Egypt hits Libyan terror camps again after attack kills Christians
- Author: Leroy Wright May 28, 2017,
May 28, 2017, 20:33
Islamic State claimed responsibility for the attack, the latest directed at Egypt's increasingly embattled Christian minority following two church bombings last month that killed more than 45, also claimed by the group.
Sisi said that recent attacks were aimed at making people believe that Christians are not secure in Egypt, and that the government is not protecting them. "They targeted several gatherings of terrorist elements within Libyan territory after coordinating and fully verifying all information", it said.
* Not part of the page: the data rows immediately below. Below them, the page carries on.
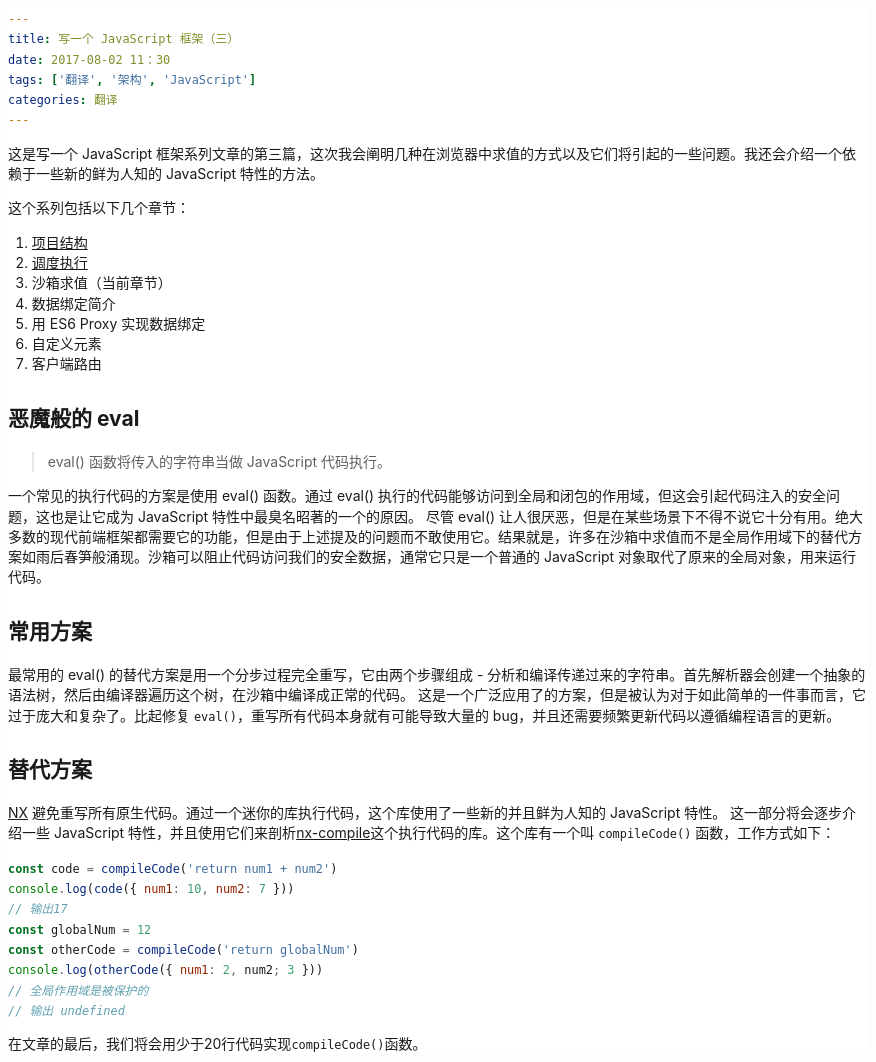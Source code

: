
 ```yaml
---
title: 写一个 JavaScript 框架（三）
date: 2017-08-02 11：30
tags: ['翻译', '架构', 'JavaScript']
categories: 翻译
---
```


这是写一个 JavaScript 框架系列文章的第三篇，这次我会阐明几种在浏览器中求值的方式以及它们将引起的一些问题。我还会介绍一个依赖于一些新的鲜为人知的 JavaScript 特性的方法。

这个系列包括以下几个章节：
1. [项目结构](http://swarosky44.github.io/2017/07/26/%E7%BF%BB%E8%AF%91%20-%20%E5%86%99%E4%B8%80%E4%B8%AA%20JavaScript%20%E6%A1%86%E6%9E%B6%EF%BC%88%E4%B8%80%EF%BC%89/#more)
2. [调度执行](http://swarosky44.github.io/2017/07/31/%E7%BF%BB%E8%AF%91%20-%20%E5%86%99%E4%B8%80%E4%B8%AA%20JavaScript%20%E6%A1%86%E6%9E%B6/#more)
3. 沙箱求值（当前章节）
4. 数据绑定简介
5. 用 ES6 Proxy 实现数据绑定
6. 自定义元素
7. 客户端路由



## 恶魔般的 eval
> eval() 函数将传入的字符串当做 JavaScript 代码执行。

一个常见的执行代码的方案是使用 eval() 函数。通过 eval() 执行的代码能够访问到全局和闭包的作用域，但这会引起代码注入的安全问题，这也是让它成为 JavaScript 特性中最臭名昭著的一个的原因。
尽管 eval() 让人很厌恶，但是在某些场景下不得不说它十分有用。绝大多数的现代前端框架都需要它的功能，但是由于上述提及的问题而不敢使用它。结果就是，许多在沙箱中求值而不是全局作用域下的替代方案如雨后春笋般涌现。沙箱可以阻止代码访问我们的安全数据，通常它只是一个普通的 JavaScript 对象取代了原来的全局对象，用来运行代码。

## 常用方案
最常用的 eval() 的替代方案是用一个分步过程完全重写，它由两个步骤组成 - 分析和编译传递过来的字符串。首先解析器会创建一个抽象的语法树，然后由编译器遍历这个树，在沙箱中编译成正常的代码。
这是一个广泛应用了的方案，但是被认为对于如此简单的一件事而言，它过于庞大和复杂了。比起修复 `eval()`，重写所有代码本身就有可能导致大量的 bug，并且还需要频繁更新代码以遵循编程语言的更新。

## 替代方案
[NX](http://nx-framework.com/) 避免重写所有原生代码。通过一个迷你的库执行代码，这个库使用了一些新的并且鲜为人知的 JavaScript 特性。
这一部分将会逐步介绍一些 JavaScript 特性，并且使用它们来剖析[nx-compile](https://github.com/RisingStack/nx-compile)这个执行代码的库。这个库有一个叫 `compileCode()` 函数，工作方式如下：

```JavaScript
const code = compileCode('return num1 + num2')
console.log(code({ num1: 10, num2: 7 }))
// 输出17
const globalNum = 12
const otherCode = compileCode('return globalNum')
console.log(otherCode({ num1: 2, num2; 3 }))
// 全局作用域是被保护的
// 输出 undefined
```

在文章的最后，我们将会用少于20行代码实现`compileCode()`函数。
Two deadly church bombings in Alexandria and Tanta took more than 45 lives in April, and almost 30 people were killed in the Daesh-claimed attack on a church in the capital Cairo in December.
The East Libyan air force's media office said the strikes targeted forces linked to Al-Qaeda at a number of sites, and would be followed by a ground operation.
The interior ministry said masked gunmen in three pick-up trucks had attacked the bus as it heading for Saint Samuel monastery in Minya province, more than 200 kilometres (120 miles) south of Cairo, before fleeing.
President Abdel Fattah Al Sisi said on Friday the air raids were targeting militant camps responsible for plotting the attack, and that Egypt would not hesitate to carry out additional strikes inside and outside the country.
"Egypt will never hesitate to strike terrorist camps anywhere... inside Egypt, of course, or overseas", Sisi said.
They have increasingly been under attack in Egypt.
The authorities of Egypt stated on Saturday that the attackers who were involved in the massacre of Christians near a monastery were trained in Libya.
The latest attack drew global condemnation. It happened on the eve of the start of Ramadan, a Muslim holy month of fasting that commemorates the first revelation of the Quran to Muhammed according to Islamic faith.
Parts of Libya have turned into terrorist hotbeds, but Egypt will not allow them to feel safe there, the Egyptian foreign minister told RT after Cairo conducted airstrikes on suspected militant training camps in Libya.
Egypt has repeatedly expressed concern over militants crossing from Libya to carry out attacks.
Those attacks were claimed by Islamic State.
Christian comprise about 10 percent of the country's population.
About 70 have been killed in bomb attacks on churches in the cities of Cairo, Alexandria and Tanta since December.